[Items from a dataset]
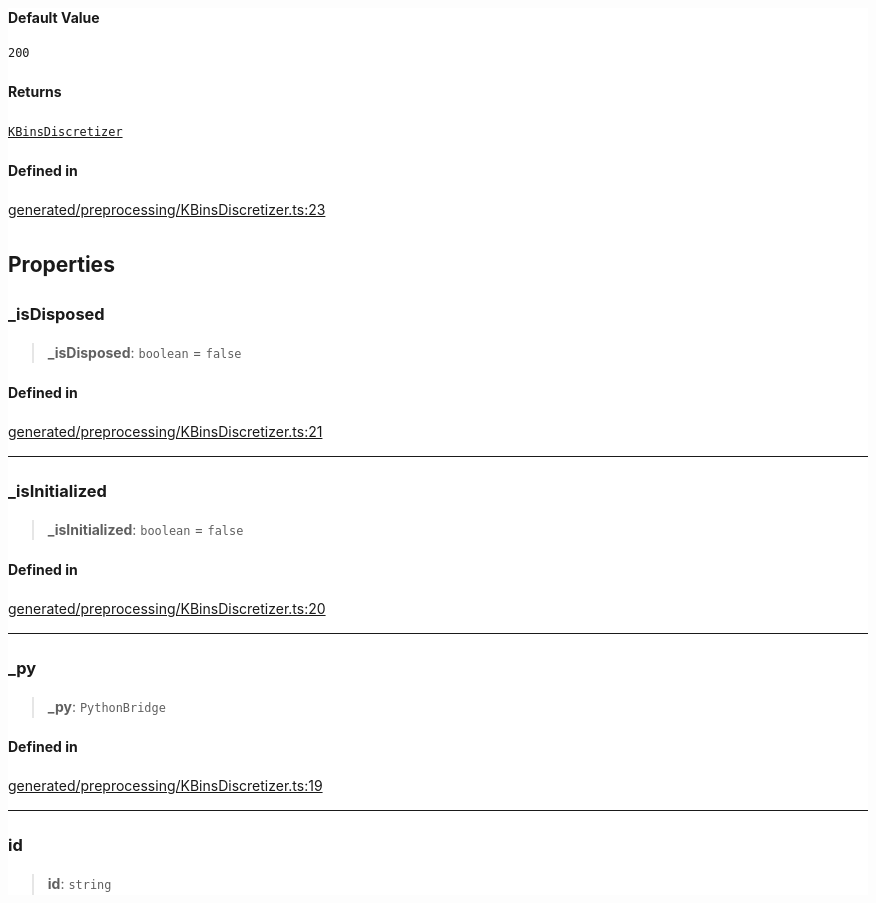 **Default Value**

`200`

#### Returns

[`KBinsDiscretizer`](KBinsDiscretizer.md)

#### Defined in

[generated/preprocessing/KBinsDiscretizer.ts:23](https://github.com/transitive-bullshit/scikit-learn-ts/blob/5e663e21c4853c8fe2b9bcb1cb98c79fc27bba08/packages/sklearn/src/generated/preprocessing/KBinsDiscretizer.ts#L23)

## Properties

### \_isDisposed

> **\_isDisposed**: `boolean` = `false`

#### Defined in

[generated/preprocessing/KBinsDiscretizer.ts:21](https://github.com/transitive-bullshit/scikit-learn-ts/blob/5e663e21c4853c8fe2b9bcb1cb98c79fc27bba08/packages/sklearn/src/generated/preprocessing/KBinsDiscretizer.ts#L21)

***

### \_isInitialized

> **\_isInitialized**: `boolean` = `false`

#### Defined in

[generated/preprocessing/KBinsDiscretizer.ts:20](https://github.com/transitive-bullshit/scikit-learn-ts/blob/5e663e21c4853c8fe2b9bcb1cb98c79fc27bba08/packages/sklearn/src/generated/preprocessing/KBinsDiscretizer.ts#L20)

***

### \_py

> **\_py**: `PythonBridge`

#### Defined in

[generated/preprocessing/KBinsDiscretizer.ts:19](https://github.com/transitive-bullshit/scikit-learn-ts/blob/5e663e21c4853c8fe2b9bcb1cb98c79fc27bba08/packages/sklearn/src/generated/preprocessing/KBinsDiscretizer.ts#L19)

***

### id

> **id**: `string`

(Instructions for the task)
All of the entries above need to be repeated exactly, minus the pictures.

(Output of the task)
 **Default Value**

`200`

#### Returns

[`KBinsDiscretizer`](KBinsDiscretizer.md)

#### Defined in

[generated/preprocessing/KBinsDiscretizer.ts:23](https://github.com/transitive-bullshit/scikit-learn-ts/blob/5e663e21c4853c8fe2b9bcb1cb98c79fc27bba08/packages/sklearn/src/generated/preprocessing/KBinsDiscretizer.ts#L23)

## Properties

### \_isDisposed

> **\_isDisposed**: `boolean` = `false`

#### Defined in

[generated/preprocessing/KBinsDiscretizer.ts:21](https://github.com/transitive-bullshit/scikit-learn-ts/blob/5e663e21c4853c8fe2b9bcb1cb98c79fc27bba08/packages/sklearn/src/generated/preprocessing/KBinsDiscretizer.ts#L21)

***

### \_isInitialized

> **\_isInitialized**: `boolean` = `false`

#### Defined in

[generated/preprocessing/KBinsDiscretizer.ts:20](https://github.com/transitive-bullshit/scikit-learn-ts/blob/5e663e21c4853c8fe2b9bcb1cb98c79fc27bba08/packages/sklearn/src/generated/preprocessing/KBinsDiscretizer.ts#L20)

***

### \_py

> **\_py**: `PythonBridge`

#### Defined in

[generated/preprocessing/KBinsDiscretizer.ts:19](https://github.com/transitive-bullshit/scikit-learn-ts/blob/5e663e21c4853c8fe2b9bcb1cb98c79fc27bba08/packages/sklearn/src/generated/preprocessing/KBinsDiscretizer.ts#L19)

***

### id

> **id**: `string`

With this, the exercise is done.